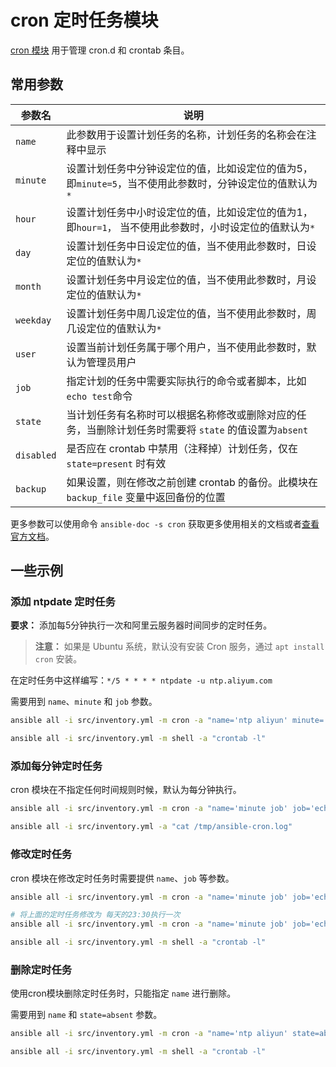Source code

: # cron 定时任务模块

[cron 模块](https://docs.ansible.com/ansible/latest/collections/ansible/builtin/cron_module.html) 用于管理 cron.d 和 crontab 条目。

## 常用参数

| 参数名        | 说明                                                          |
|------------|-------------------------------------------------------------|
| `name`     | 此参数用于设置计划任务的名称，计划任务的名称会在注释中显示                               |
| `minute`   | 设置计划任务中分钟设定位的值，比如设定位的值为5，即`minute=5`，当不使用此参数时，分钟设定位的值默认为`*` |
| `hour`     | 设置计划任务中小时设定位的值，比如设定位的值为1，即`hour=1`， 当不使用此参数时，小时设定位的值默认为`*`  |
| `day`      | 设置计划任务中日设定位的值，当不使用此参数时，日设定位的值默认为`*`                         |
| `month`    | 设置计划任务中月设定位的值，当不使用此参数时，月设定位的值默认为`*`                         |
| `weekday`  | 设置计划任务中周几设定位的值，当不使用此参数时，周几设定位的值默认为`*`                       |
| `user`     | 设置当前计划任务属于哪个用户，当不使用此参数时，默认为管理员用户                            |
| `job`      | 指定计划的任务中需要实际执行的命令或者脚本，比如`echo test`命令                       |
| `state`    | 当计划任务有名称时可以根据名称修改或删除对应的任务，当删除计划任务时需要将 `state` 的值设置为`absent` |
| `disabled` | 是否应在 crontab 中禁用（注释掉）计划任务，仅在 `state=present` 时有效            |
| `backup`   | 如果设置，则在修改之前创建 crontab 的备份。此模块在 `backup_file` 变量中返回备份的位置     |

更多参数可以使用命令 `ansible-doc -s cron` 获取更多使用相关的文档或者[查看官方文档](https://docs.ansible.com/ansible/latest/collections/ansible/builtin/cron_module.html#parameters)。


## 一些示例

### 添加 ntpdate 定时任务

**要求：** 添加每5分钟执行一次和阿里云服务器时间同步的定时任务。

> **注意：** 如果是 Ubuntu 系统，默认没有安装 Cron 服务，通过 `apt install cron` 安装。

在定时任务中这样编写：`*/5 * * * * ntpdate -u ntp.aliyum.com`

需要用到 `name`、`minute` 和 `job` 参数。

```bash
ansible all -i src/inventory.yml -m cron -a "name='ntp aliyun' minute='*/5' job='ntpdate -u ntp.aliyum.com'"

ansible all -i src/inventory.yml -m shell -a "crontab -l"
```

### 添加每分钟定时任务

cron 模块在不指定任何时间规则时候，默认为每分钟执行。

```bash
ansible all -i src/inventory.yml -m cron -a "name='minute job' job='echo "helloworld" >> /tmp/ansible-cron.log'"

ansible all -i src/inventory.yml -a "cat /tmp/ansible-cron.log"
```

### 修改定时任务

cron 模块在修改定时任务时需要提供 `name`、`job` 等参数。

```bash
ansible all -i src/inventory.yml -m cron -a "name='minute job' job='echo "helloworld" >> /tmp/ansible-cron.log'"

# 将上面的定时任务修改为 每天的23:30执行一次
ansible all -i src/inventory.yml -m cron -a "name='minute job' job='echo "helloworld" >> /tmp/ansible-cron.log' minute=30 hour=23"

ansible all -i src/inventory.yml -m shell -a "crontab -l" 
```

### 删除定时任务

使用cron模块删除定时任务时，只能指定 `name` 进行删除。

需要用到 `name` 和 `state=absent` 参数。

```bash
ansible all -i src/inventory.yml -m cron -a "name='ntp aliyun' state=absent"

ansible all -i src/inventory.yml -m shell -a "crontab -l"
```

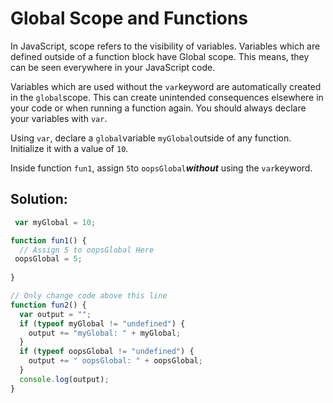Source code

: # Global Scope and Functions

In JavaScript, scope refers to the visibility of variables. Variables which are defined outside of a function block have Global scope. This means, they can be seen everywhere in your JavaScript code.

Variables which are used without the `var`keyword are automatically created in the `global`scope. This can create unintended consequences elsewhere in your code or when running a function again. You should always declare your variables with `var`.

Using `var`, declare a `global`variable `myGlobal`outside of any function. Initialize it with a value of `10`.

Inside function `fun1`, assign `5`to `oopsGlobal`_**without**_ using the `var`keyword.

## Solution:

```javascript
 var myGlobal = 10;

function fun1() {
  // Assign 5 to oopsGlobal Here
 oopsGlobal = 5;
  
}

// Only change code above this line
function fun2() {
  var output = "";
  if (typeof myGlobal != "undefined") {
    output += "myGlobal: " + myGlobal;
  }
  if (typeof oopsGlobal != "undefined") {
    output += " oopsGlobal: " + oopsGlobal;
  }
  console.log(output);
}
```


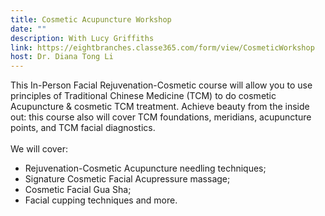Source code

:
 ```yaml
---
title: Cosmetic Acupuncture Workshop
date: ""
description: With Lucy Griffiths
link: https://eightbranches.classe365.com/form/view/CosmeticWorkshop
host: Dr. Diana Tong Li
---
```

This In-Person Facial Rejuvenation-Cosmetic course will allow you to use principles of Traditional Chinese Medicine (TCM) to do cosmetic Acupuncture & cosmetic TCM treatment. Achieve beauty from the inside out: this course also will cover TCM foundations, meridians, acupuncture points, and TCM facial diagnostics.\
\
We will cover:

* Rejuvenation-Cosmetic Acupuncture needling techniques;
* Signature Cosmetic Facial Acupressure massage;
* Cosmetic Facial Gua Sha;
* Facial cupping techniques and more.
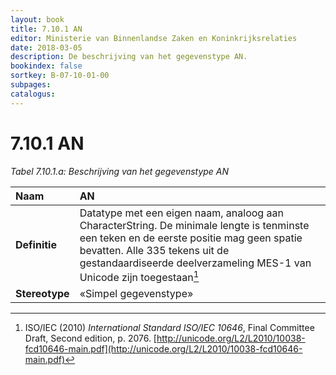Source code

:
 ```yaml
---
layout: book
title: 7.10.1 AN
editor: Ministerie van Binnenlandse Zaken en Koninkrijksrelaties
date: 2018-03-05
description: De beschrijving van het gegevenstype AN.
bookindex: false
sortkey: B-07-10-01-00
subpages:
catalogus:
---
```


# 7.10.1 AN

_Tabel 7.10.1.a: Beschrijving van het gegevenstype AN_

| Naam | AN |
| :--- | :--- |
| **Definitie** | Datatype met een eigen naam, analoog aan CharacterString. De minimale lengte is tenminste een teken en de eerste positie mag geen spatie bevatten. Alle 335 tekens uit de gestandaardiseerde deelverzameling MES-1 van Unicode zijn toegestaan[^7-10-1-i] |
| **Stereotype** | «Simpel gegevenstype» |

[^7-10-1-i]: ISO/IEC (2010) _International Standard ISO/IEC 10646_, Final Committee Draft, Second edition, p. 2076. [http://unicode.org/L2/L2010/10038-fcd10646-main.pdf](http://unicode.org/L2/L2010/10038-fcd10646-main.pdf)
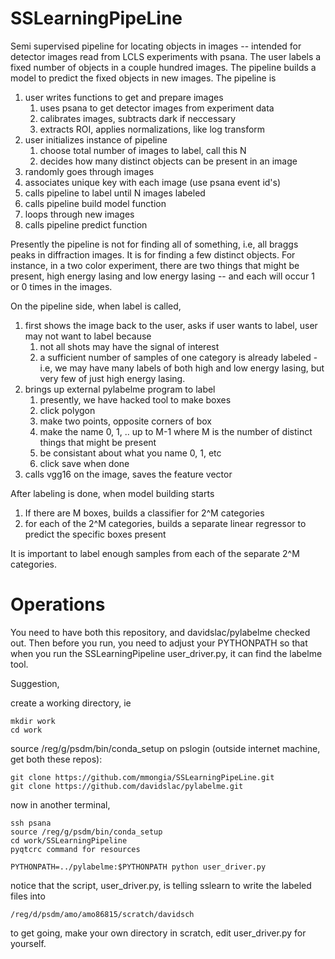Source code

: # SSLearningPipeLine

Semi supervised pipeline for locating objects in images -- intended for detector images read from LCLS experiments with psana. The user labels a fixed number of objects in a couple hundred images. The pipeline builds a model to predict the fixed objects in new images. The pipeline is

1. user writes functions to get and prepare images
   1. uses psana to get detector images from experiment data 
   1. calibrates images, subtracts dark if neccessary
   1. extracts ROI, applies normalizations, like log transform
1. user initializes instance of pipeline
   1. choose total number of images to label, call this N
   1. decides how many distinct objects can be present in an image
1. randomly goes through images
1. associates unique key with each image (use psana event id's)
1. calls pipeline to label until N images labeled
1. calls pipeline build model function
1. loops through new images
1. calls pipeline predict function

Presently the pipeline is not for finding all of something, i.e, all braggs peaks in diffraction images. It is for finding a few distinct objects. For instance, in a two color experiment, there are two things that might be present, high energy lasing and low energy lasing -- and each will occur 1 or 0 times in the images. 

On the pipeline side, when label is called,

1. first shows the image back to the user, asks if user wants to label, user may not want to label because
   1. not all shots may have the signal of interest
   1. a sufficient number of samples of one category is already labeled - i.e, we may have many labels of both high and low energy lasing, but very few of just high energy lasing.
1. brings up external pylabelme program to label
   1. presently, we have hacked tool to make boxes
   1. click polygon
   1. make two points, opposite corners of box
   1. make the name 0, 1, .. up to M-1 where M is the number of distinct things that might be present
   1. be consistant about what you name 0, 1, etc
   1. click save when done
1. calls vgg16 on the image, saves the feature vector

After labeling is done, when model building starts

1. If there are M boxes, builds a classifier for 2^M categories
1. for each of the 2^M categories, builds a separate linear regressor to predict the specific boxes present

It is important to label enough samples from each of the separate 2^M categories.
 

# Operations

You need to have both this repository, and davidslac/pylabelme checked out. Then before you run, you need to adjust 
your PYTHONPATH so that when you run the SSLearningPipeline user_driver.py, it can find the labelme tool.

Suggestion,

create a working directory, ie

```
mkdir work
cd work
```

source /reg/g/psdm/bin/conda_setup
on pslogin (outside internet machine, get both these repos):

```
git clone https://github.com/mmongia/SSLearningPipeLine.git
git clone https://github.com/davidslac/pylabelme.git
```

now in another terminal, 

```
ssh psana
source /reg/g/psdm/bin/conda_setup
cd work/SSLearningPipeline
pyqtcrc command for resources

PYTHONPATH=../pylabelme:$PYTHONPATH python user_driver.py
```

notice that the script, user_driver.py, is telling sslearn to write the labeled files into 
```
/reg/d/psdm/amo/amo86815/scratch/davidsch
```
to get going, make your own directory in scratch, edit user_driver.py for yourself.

****

## What you will do:
Every line above with the string "builtin" in it should be copied into the answer.

## Task response:
[cron 模块](https://docs.ansible.com/ansible/latest/collections/ansible/builtin/cron_module.html) 用于管理 cron.d 和 crontab 条目。
更多参数可以使用命令 `ansible-doc -s cron` 获取更多使用相关的文档或者[查看官方文档](https://docs.ansible.com/ansible/latest/collections/ansible/builtin/cron_module.html#parameters)。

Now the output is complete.